-- Task details --
Scan the entries for the word "learn", and copy every line where it appears.

Source texts of formatted documents:
----
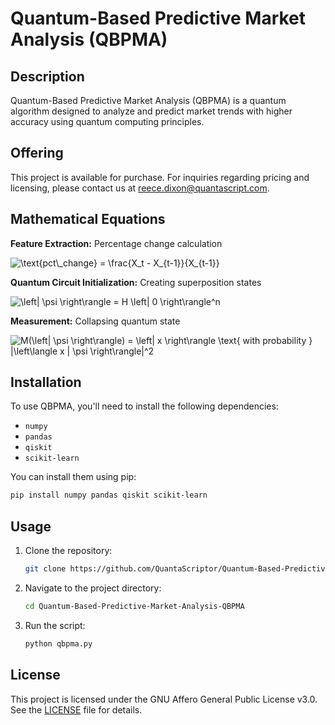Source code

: # Quantum-Based Predictive Market Analysis (QBPMA)

## Description
Quantum-Based Predictive Market Analysis (QBPMA) is a quantum algorithm designed to analyze and predict market trends with higher accuracy using quantum computing principles.

## Offering
This project is available for purchase. For inquiries regarding pricing and licensing, please contact us at [reece.dixon@quantascript.com](mailto:reece.dixon@quantascript.com).

<h2>Mathematical Equations</h2>

<p><b>Feature Extraction:</b> Percentage change calculation</p>
<img src="https://latex.codecogs.com/svg.latex?\text{pct\_change}%20=%20\frac{X_t%20-%20X_{t-1}}{X_{t-1}}" title="\text{pct\_change} = \frac{X_t - X_{t-1}}{X_{t-1}}" />

<p><b>Quantum Circuit Initialization:</b> Creating superposition states</p>
<img src="https://latex.codecogs.com/svg.latex?\left|%20\psi%20\right\rangle%20=%20H%20\left|%200%20\right\rangle^n" title="\left| \psi \right\rangle = H \left| 0 \right\rangle^n" />

<p><b>Measurement:</b> Collapsing quantum state</p>
<img src="https://latex.codecogs.com/svg.latex?M(\left|%20\psi%20\right\rangle)%20=%20\left|%20x%20\right\rangle%20\text{%20with%20probability%20}%20|\left\langle%20x%20|%20\psi%20\right\rangle|^2" title="M(\left| \psi \right\rangle) = \left| x \right\rangle \text{ with probability } |\left\langle x | \psi \right\rangle|^2" />

## Installation
To use QBPMA, you'll need to install the following dependencies:
- `numpy`
- `pandas`
- `qiskit`
- `scikit-learn`

You can install them using pip:
```bash
pip install numpy pandas qiskit scikit-learn
```

## Usage
1. Clone the repository:
   ```bash
   git clone https://github.com/QuantaScriptor/Quantum-Based-Predictive-Market-Analysis-QBPMA.git
   ```
2. Navigate to the project directory:
   ```bash
   cd Quantum-Based-Predictive-Market-Analysis-QBPMA
   ```
3. Run the script:
   ```bash
   python qbpma.py
   ```

## License
This project is licensed under the GNU Affero General Public License v3.0. See the [LICENSE](LICENSE) file for details.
----
-- Task answer --
- `scikit-learn`
pip install numpy pandas qiskit scikit-learn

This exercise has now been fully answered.